Joan Lewis' life had no shortage of hardship. Her brother was killed in an accident, her sister committed suicide, she nearly died from a massive hemorrhage while giving birth, her husband abused her and her children, and on May 7, 2011, she died of pancreatic cancer.
But it was how her mother died that caught Lewis’ attention. When Joan Lewis was diagnosed, she was told she would have weeks to live.
"My mom says, 'Oh don't make a fuss, just do something nice for somebody today and tell them to think of me,'" Lewis said.
Family and friends throughout the world reported doing good deeds in her name, including feeding the homeless, translating instructions for a non-English speaker, helping a stranger pay for groceries, and other small acts.
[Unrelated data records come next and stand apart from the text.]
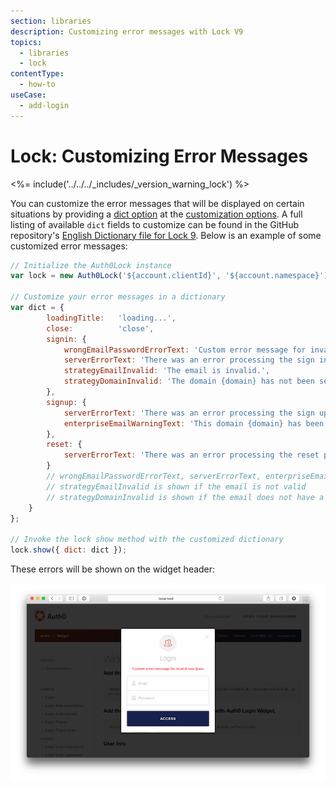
 ```yaml
---
section: libraries
description: Customizing error messages with Lock V9
topics:
  - libraries
  - lock
contentType:
  - how-to
useCase:
  - add-login
---
```

# Lock: Customizing Error Messages

<%= include('../../../_includes/_version_warning_lock') %>

You can customize the error messages that will be displayed on certain situations by providing a [dict option](/libraries/lock/v9/customization#dict-object) at the [customization options](/libraries/lock/v9/customization). A full listing of available `dict` fields to customize can be found in the GitHub repository's [English Dictionary file for Lock 9](https://github.com/auth0/lock/blob/v9/i18n/en.json). Below is an example of some customized error messages:

```js
// Initialize the Auth0Lock instance
var lock = new Auth0Lock('${account.clientId}', '${account.namespace}');

// Customize your error messages in a dictionary
var dict = {
        loadingTitle:   'loading...',
        close:          'close',
        signin: {
            wrongEmailPasswordErrorText: 'Custom error message for invalid user/pass.',
            serverErrorText: 'There was an error processing the sign in.',
            strategyEmailInvalid: 'The email is invalid.',
            strategyDomainInvalid: 'The domain {domain} has not been setup.'
        },
        signup: {
            serverErrorText: 'There was an error processing the sign up.',
            enterpriseEmailWarningText: 'This domain {domain} has been configured for Single Sign On and you can\'t create an account. Try signing in instead.'
        },
        reset: {
            serverErrorText: 'There was an error processing the reset password.'
        }
        // wrongEmailPasswordErrorText, serverErrorText, enterpriseEmailWarningText are used only if you have a Database connection
        // strategyEmailInvalid is shown if the email is not valid
        // strategyDomainInvalid is shown if the email does not have a matching enterprise connection
    }
};

// Invoke the lock show method with the customized dictionary
lock.show({ dict: dict });
```

These errors will be shown on the widget header:

![Widget Header Errors](/media/articles/libraries/lock/v9/custom-error.png)
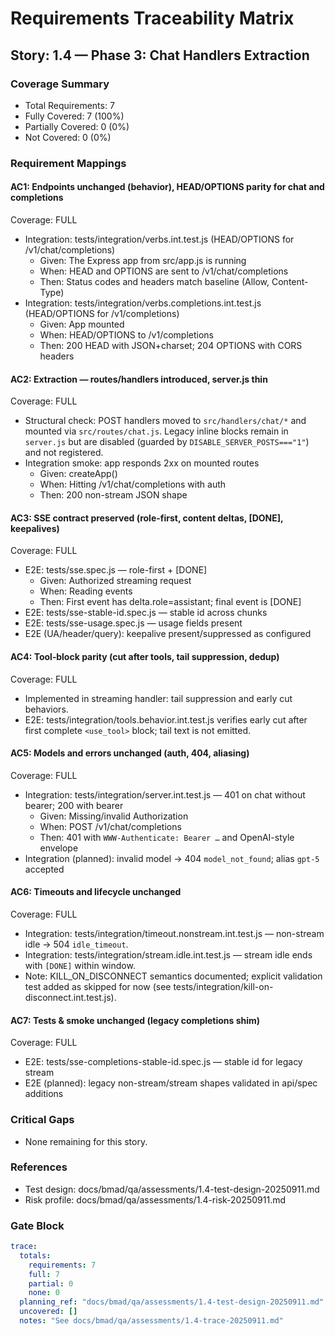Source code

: # Requirements Traceability Matrix

## Story: 1.4 — Phase 3: Chat Handlers Extraction

### Coverage Summary

- Total Requirements: 7
- Fully Covered: 7 (100%)
- Partially Covered: 0 (0%)
- Not Covered: 0 (0%)

### Requirement Mappings

#### AC1: Endpoints unchanged (behavior), HEAD/OPTIONS parity for chat and completions

Coverage: FULL

- Integration: tests/integration/verbs.int.test.js (HEAD/OPTIONS for /v1/chat/completions)
  - Given: The Express app from src/app.js is running
  - When: HEAD and OPTIONS are sent to /v1/chat/completions
  - Then: Status codes and headers match baseline (Allow, Content-Type)
- Integration: tests/integration/verbs.completions.int.test.js (HEAD/OPTIONS for /v1/completions)
  - Given: App mounted
  - When: HEAD/OPTIONS to /v1/completions
  - Then: 200 HEAD with JSON+charset; 204 OPTIONS with CORS headers

#### AC2: Extraction — routes/handlers introduced, server.js thin

Coverage: FULL

- Structural check: POST handlers moved to `src/handlers/chat/*` and mounted via `src/routes/chat.js`. Legacy inline blocks remain in `server.js` but are disabled (guarded by `DISABLE_SERVER_POSTS==="1"`) and not registered.
- Integration smoke: app responds 2xx on mounted routes
  - Given: createApp()
  - When: Hitting /v1/chat/completions with auth
  - Then: 200 non-stream JSON shape

#### AC3: SSE contract preserved (role-first, content deltas, [DONE], keepalives)

Coverage: FULL

- E2E: tests/sse.spec.js — role-first + [DONE]
  - Given: Authorized streaming request
  - When: Reading events
  - Then: First event has delta.role=assistant; final event is [DONE]
- E2E: tests/sse-stable-id.spec.js — stable id across chunks
- E2E: tests/sse-usage.spec.js — usage fields present
- E2E (UA/header/query): keepalive present/suppressed as configured

#### AC4: Tool‑block parity (cut after tools, tail suppression, dedup)

Coverage: FULL

- Implemented in streaming handler: tail suppression and early cut behaviors.
- E2E: tests/integration/tools.behavior.int.test.js verifies early cut after first complete `<use_tool>` block; tail text is not emitted.

#### AC5: Models and errors unchanged (auth, 404, aliasing)

Coverage: FULL

- Integration: tests/integration/server.int.test.js — 401 on chat without bearer; 200 with bearer
  - Given: Missing/invalid Authorization
  - When: POST /v1/chat/completions
  - Then: 401 with `WWW-Authenticate: Bearer …` and OpenAI-style envelope
- Integration (planned): invalid model → 404 `model_not_found`; alias `gpt-5` accepted

#### AC6: Timeouts and lifecycle unchanged

Coverage: FULL

- Integration: tests/integration/timeout.nonstream.int.test.js — non-stream idle → 504 `idle_timeout`.
- Integration: tests/integration/stream.idle.int.test.js — stream idle ends with `[DONE]` within window.
- Note: KILL_ON_DISCONNECT semantics documented; explicit validation test added as skipped for now (see tests/integration/kill-on-disconnect.int.test.js).

#### AC7: Tests & smoke unchanged (legacy completions shim)

Coverage: FULL

- E2E: tests/sse-completions-stable-id.spec.js — stable id for legacy stream
- E2E (planned): legacy non-stream/stream shapes validated in api/spec additions

### Critical Gaps

- None remaining for this story.

### References

- Test design: docs/bmad/qa/assessments/1.4-test-design-20250911.md
- Risk profile: docs/bmad/qa/assessments/1.4-risk-20250911.md

### Gate Block

```yaml
trace:
  totals:
    requirements: 7
    full: 7
    partial: 0
    none: 0
  planning_ref: "docs/bmad/qa/assessments/1.4-test-design-20250911.md"
  uncovered: []
  notes: "See docs/bmad/qa/assessments/1.4-trace-20250911.md"
```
"While dying, her focus on these good deeds done by others kept her alive with end-stage pancreatic cancer past all reasonable prognosis," Lewis said. "The [World Gratitude Map] gives the rest of us a chance to move our eyes in the same direction, perhaps derive the same benefit."
Her mother lived 20 months after her diagnosis. Over this time, "I had a chance to marvel about what it was about my mom that made her different than everybody else," Lewis said.
She noted that even during doctors' visits while she was dying, Joan Lewis found a way to move her attention "to what is good and beautiful and possible in the world, and away from what is dismal," Lewis said.
"She just created a good life," Lewis said.
Lewis' collaborators on the World Gratitude Map and a blog about resilience are Rose Cheney and Kate Cheney.